Transferida para Lisboa, em 1377, vai a Universidade portuguesa conhecer um período de estabilidade. D. João, ainda no tempo de Regedor e Defensor do Reiono, em 3 de Outubro de 1384, querendo prevenir a repetição dos males passados, deteminou «que stee perpetuamete o dito studo em a dita cidade de lixboa. E nõ se mude della pera a dita çidade de cojmbra nem pera outro nenhuum lugar dos Ditos Regnos deste Dia pera todo o sempre». E, com efeito, haverá Universidade em Lisboa, até 1537. 

D. João I concede grande atenção ao Estudo Geral: nesse sentido, passa a haver, na Coirte, um Ministro oficialmente dele encarregado, que é o, depois, chamado protector do Estudo. Quem primeiro exerceu essas funções foi o Doutor João das Regras; em seguida, foram exercidas por um outro legista, o Doutor Gil Martins. Ambos eram juristas formados na Universidade de Bolonha.

(...) Muito grande, também, veio a ser a atenção dada ao Estudo pelo Infante D. Henrique, seu protector, que, em Outubro de 1431, considerando que a universidade «nõ tijnha casa propria em que leessem e fezessem sseus auctos escolasticos de todas as scientias ante andaua sempre per casas alheeas e De alluguer como cousa desabrigada e desalojada», dotou-a com casas que eram de sua proprieadade, situadas «em o bairro dos scollares». Recomendava o Infante que aí se ensinassem «as sete artes liberaaes», (gramática, lógica, aritmética, música, geometria, astrologia) e medicina, teologia, decretais, filosofia natural e moral, e leis.  No entanto, apesar de todos os esforços de reis e protectores do Estudo, nunca se concretizou o desejo de D. Dinis, de a Universidade portuguesa alcançar uma auto-suficiência cultural que impedisse o fluxo de estudantes portugueses para o estrangeiro.

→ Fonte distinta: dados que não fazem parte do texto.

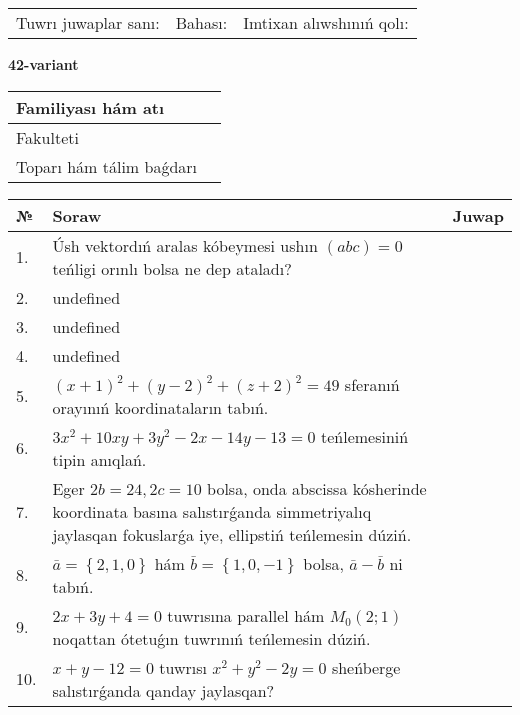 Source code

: \documentclass{article}
\begin{document}
\vspace{0.7cm}

\begin{tabular}{lll}
Tuwrı juwaplar sanı: \underline{\hspace{1cm}} & 
Bahası: \underline{\hspace{1cm}} & 
Imtixan alıwshınıń qolı: \underline{\hspace{2cm}} \\
\end{tabular}

\egroup

\newpage


\textbf{42-variant}\\

\bgroup
\def\arraystretch{1.6} %

\begin{tabular}{|m{5.7cm}|m{9.5cm}|}
\hline
Familiyası hám atı & \\
\hline
Fakulteti  & \\
\hline
Toparı hám tálim baǵdarı  & \\
\hline
\end{tabular}

\vspace{0.7cm}

\begin{tabular}{|m{0.7cm}|m{10cm}|m{4cm}|}
\hline
№ & Soraw & Juwap \\
\hline
1. & Úsh vektordıń aralas kóbeymesi ushın \((abc) = 0\) teńligi orınlı bolsa ne dep ataladı? &  \\
\hline
2. & undefined &  \\
\hline
3. & undefined &  \\
\hline
4. & undefined &  \\
\hline
5. & \((x + 1) ^{2} + (y - 2) ^{2} + (z + 2) ^{2} = 49\) sferanıń orayınıń koordinataların tabıń. &  \\
\hline
6. & \(3 x^{2} + 10 xy + 3 y^{2} - 2 x - 14 y - 13 = 0\) teńlemesiniń tipin anıqlań. &  \\
\hline
7. & Eger \(2 b = 24, 2 c = 10\) bolsa, onda abscissa kósherinde koordinata basına salıstırǵanda simmetriyalıq jaylasqan fokuslarǵa iye, ellipstiń teńlemesin dúziń. &  \\
\hline
8. & \(\bar{a} = \left\{ 2, 1, 0 \right\}\) hám \(\bar{b} = \left\{ 1, 0,- 1 \right\}\) bolsa, \(\bar{a} - \bar{b}\) ni tabıń. &  \\
\hline
9. & \(2 x + 3 y + 4 = 0\) tuwrısına parallel hám \(M_{0} (2;1)\) noqattan ótetuǵın tuwrınıń teńlemesin dúziń. &  \\
\hline
10. & \(x + y - 12 = 0\) tuwrısı \(x^{2} + y^{2} - 2 y = 0\) sheńberge salıstırǵanda qanday jaylasqan? & \\
\hline
\end{tabular}
\end{document}
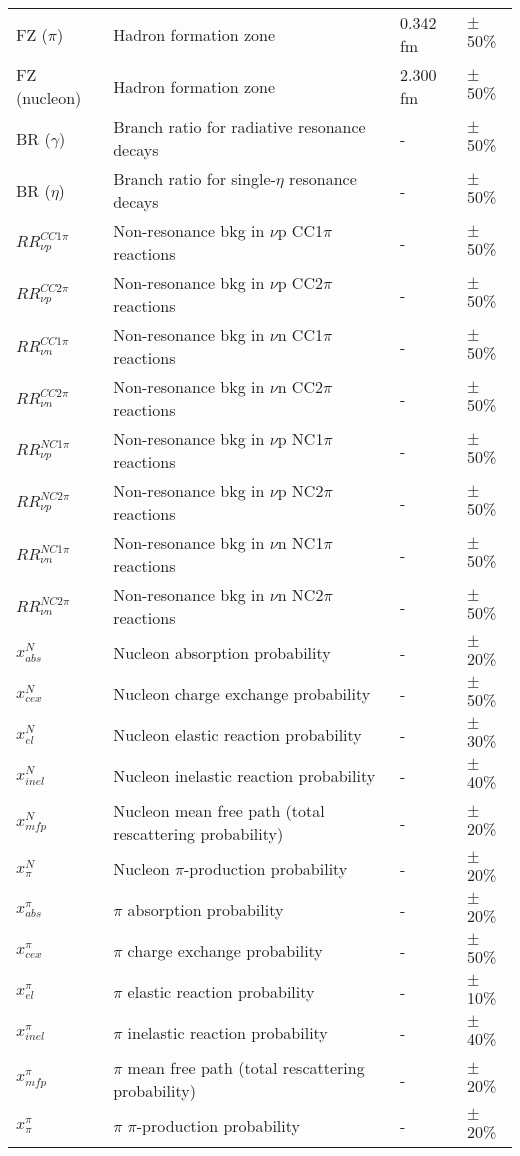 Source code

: \documentclass{article}
\begin{document}
\begin{table*}
\begin{tabular}{| l | l | l | l |}
FZ ($\pi$)  & Hadron formation zone & 0.342 fm & $\pm$50\% \\
FZ (nucleon)  & Hadron formation zone & 2.300 fm & $\pm$50\% \\
BR ($\gamma$)  & Branch ratio for radiative resonance decays & - & $\pm$50\% \\
BR ($\eta$)  & Branch ratio for single-$\eta$ resonance decays & - & $\pm$50\% \\ \hline

$RR_{\nu p}^{CC1\pi}$ & Non-resonance bkg in $\nu$p CC1$\pi$ reactions & - & $\pm$50\% \\ 
$RR_{\nu p}^{CC2\pi}$ & Non-resonance bkg in $\nu$p CC2$\pi$ reactions & - & $\pm$50\% \\ 
$RR_{\nu n}^{CC1\pi}$ & Non-resonance bkg in $\nu$n CC1$\pi$ reactions & - & $\pm$50\% \\ 
$RR_{\nu n}^{CC2\pi}$ & Non-resonance bkg in $\nu$n CC2$\pi$ reactions & - & $\pm$50\% \\ 
$RR_{\nu p}^{NC1\pi}$ & Non-resonance bkg in $\nu$p NC1$\pi$ reactions & - & $\pm$50\% \\ 
$RR_{\nu p}^{NC2\pi}$ & Non-resonance bkg in $\nu$p NC2$\pi$ reactions & - & $\pm$50\% \\ 
$RR_{\nu n}^{NC1\pi}$ & Non-resonance bkg in $\nu$n NC1$\pi$ reactions & - & $\pm$50\% \\ 
$RR_{\nu n}^{NC2\pi}$ & Non-resonance bkg in $\nu$n NC2$\pi$ reactions & - & $\pm$50\% \\  \hline

$x_{abs}^{N}$ & Nucleon absorption probability & - & $\pm$20\% \\ 
$x_{cex}^{N}$ & Nucleon charge exchange probability & - & $\pm$50\% \\ 
$x_{el}^{N}$ & Nucleon elastic reaction probability & - & $\pm$30\% \\ 
$x_{inel}^{N}$ & Nucleon inelastic reaction probability & - & $\pm$40\% \\ 
$x_{mfp}^{N}$ & Nucleon mean free path (total rescattering probability) & - & $\pm$20\% \\
$x_{\pi}^{N}$ & Nucleon $\pi$-production probability & - & $\pm$20\% \\
$x_{abs}^{\pi}$ & $\pi$ absorption probability & - & $\pm$20\% \\
$x_{cex}^{\pi}$ & $\pi$ charge exchange probability & - & $\pm$50\% \\
$x_{el}^{\pi}$ & $\pi$ elastic reaction probability & - & $\pm$10\% \\
$x_{inel}^{\pi}$ & $\pi$ inelastic reaction probability & - & $\pm$40\% \\
$x_{mfp}^{\pi}$ & $\pi$ mean free path (total rescattering probability) & - & $\pm$20\% \\
$x_{\pi}^{\pi}$ & $\pi$ $\pi$-production probability & - & $\pm$20\% \\ \hline
\end{tabular}
\end{table*}
\end{document}
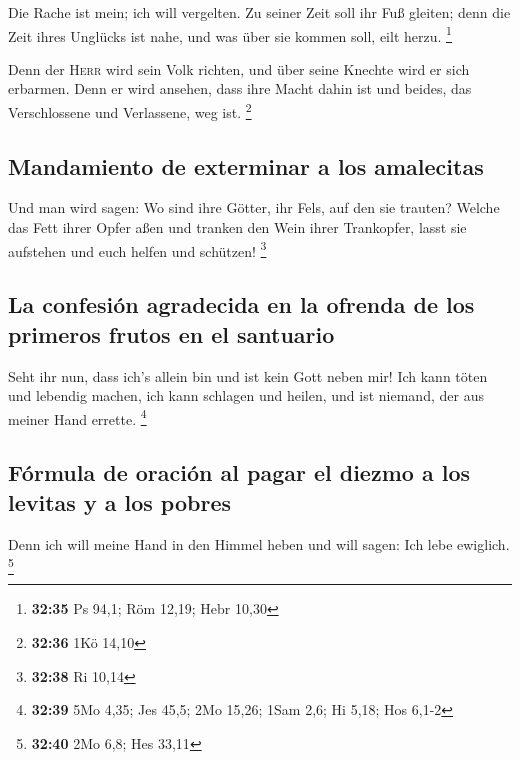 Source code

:  Die Rache ist mein; ich will vergelten. Zu seiner Zeit
soll ihr Fuß gleiten; denn die Zeit ihres Unglücks ist nahe, und was
über sie kommen soll, eilt herzu. \footnote{\textbf{32:35} Ps 94,1; Röm
  12,19; Hebr 10,30}

 Denn der \textsc{Herr} wird sein Volk richten, und über
seine Knechte wird er sich erbarmen. Denn er wird ansehen, dass ihre
Macht dahin ist und beides, das Verschlossene und Verlassene, weg ist.
\footnote{\textbf{32:36} 1Kö 14,10}

\hypertarget{mandamiento-de-exterminar-a-los-amalecitas}{%
\subsection{Mandamiento de exterminar a los
amalecitas}\label{mandamiento-de-exterminar-a-los-amalecitas}}

 Und man wird sagen: Wo sind ihre Götter, ihr Fels, auf
den sie trauten?  Welche das Fett ihrer Opfer aßen und
tranken den Wein ihrer Trankopfer, lasst sie aufstehen und euch helfen
und schützen! \footnote{\textbf{32:38} Ri 10,14}

\hypertarget{la-confesiuxf3n-agradecida-en-la-ofrenda-de-los-primeros-frutos-en-el-santuario}{%
\subsection{La confesión agradecida en la ofrenda de los primeros frutos
en el
santuario}\label{la-confesiuxf3n-agradecida-en-la-ofrenda-de-los-primeros-frutos-en-el-santuario}}

 Seht ihr nun, dass ich's allein bin und ist kein Gott
neben mir! Ich kann töten und lebendig machen, ich kann schlagen und
heilen, und ist niemand, der aus meiner Hand errette. \footnote{\textbf{32:39}
  5Mo 4,35; Jes 45,5; 2Mo 15,26; 1Sam 2,6; Hi 5,18; Hos 6,1-2}

\hypertarget{fuxf3rmula-de-oraciuxf3n-al-pagar-el-diezmo-a-los-levitas-y-a-los-pobres}{%
\subsection{Fórmula de oración al pagar el diezmo a los levitas y a los
pobres}\label{fuxf3rmula-de-oraciuxf3n-al-pagar-el-diezmo-a-los-levitas-y-a-los-pobres}}

 Denn ich will meine Hand in den Himmel heben und will
sagen: Ich lebe ewiglich. \footnote{\textbf{32:40} 2Mo 6,8; Hes 33,11}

Por todo o fim do século XIV e século XV, o grande interesse dos estudantes portugueses pelas universidades italianas encontra-se suficientemente atestado. É mesmo em 1432, que entre as nações que, em Bolonha, constituíam a universidade dos estrangeiros, surge, com autonomia, a nação de «Portugal e Algarve».

(...)

Não faltou, durante esses quase dois séculos, uma outra tentativa, não sucedida, de fundação de mais um Estudo; todavia, só em 1537, D. João II que, segundo parece, não via com bons olhos a Universidade de Lisboa, determina o encerramento desta e a criação de uma Universidade de Coimbra.

(...)

O período áureo do ensino jurídico, em Coimbra, coincide com o reinado de D. João III. Morto este monarca, vai, rapidamente, a Universidade declinar. No fim do primeiro quartel do século XVII, Gaspar Estaço, falando do abatimento em que se encontrava a Escola, dirá «que a de Coimbra pouco depois de começar, começou logo a acabar». E esse abatimento prolongar-se-á pelo século XVIII, até à reforma pombalina."

 

Nuno J. Espinosa Gomes da Silva (1990), HDP, 2ª edição.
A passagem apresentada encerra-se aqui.